Moreover, to visualise the state-space explosion problem, we implemented the key-exchange part of the Needham-Schroeder protocol. We derived the sequentialised (s) version out of the distributed (d) version using our algorithm. The following table shows time and memory needed to check our Promela implementation of the Needham-Schroeder protocol. Spin crashed before it could compute the distributed versions for more than 6 participants.

participants

2(d)

2(s)

4(d)

4(s)

6(d)

6(s)

8(d)

8(s)

10(d)

10(s)

seconds

0.01

0

0.19

0

51.7

0.05

1.27

36.2

MB

128

128

137

129

1836

138

360

5809

6 Conclusions

We introduce a mapping from well-typed systems—that are distributed concurrent systems that interact by communication—into SGP-systems—that simulate the information flow of the original system from a global point of view and that do not have interactions. The algorithm to compute these SGP-systems is usually linear in the size of the original system. Without interactions and only finite vectors of variables, the verification of properties is significantly more efficient for SGP-systems than for the original system. The presented mapping ensures that properties that hold for the SGP-system are also valid for the original system modulo coupled similarity. Finally, we present a second mapping from SGP-systems into Promela; the input language of the Spin model checker.

To formalise the relation between the original system and its sequentialisation into a SGP-system, we relate them by correspondence simulation. Correspondence simulation was described in [25] to describe the relation that the criterion operational correspondence forces on processes and their encodings. As discussed in [14, 15], operational correspondence is essential to reason about the quality of encodings between process calculi. In this sense, the presented mapping is a good encoding. Moreover, correspondence similarity implies coupled similarity. As discussed in [23], coupled similarity is a good way to relate central specifications—or in our case global sequentialisations—to their distributed implementations. Since bisimilarity is in general too strict to relate the original system and its sequentialisation, coupled similarity (or the only slightly stronger correspondence simulation) is intuitively the strictest simulation relation that we could expect here.

Multiparty session types are already a very efficient verification tool for all properties about the communication structure of systems. The presented sequentialisation allows us to benefit from their efficiency also in the verification of properties that are usually not in the range of type systems, because they require the consideration of concrete runs of the system or the values of variables.

Due to the interleaving of independent actions, the state space of a concurrent system is in the worst case exponentially larger than of its sequentialisation.
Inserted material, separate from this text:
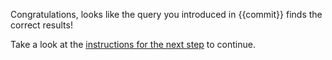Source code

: Congratulations, looks like the query you introduced in {{commit}} finds the correct results!

Take a look at the [instructions for the next step]({{next_issue}}) to continue.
As an example, we implemented the Needham-Schroeder public key protocol with 10 pairs of processes that interact with the same server (see [26]). Spin generated for the original system more than 35 million states (matching more than 154 million states while using more than 7,5GB memory) before crashing after 969 seconds. For the sequentialisation Spin computed the complete model in only 62 seconds generating 75 million states.

The Scribble project [18, 31] provides a tool set that allows to specify and check multiparty session types. They also provide a tool to check a given implementation against a given type. The presented algorithms could support such tool sets by increasing the kinds of properties that can be analysed within such a tool set, while the efficiency of such tools is not negatively influenced. In fact, the derivation of SGP-abstractions can be directly integrated into the type check such that SGP-abstracts are produced as a by-product of type checking.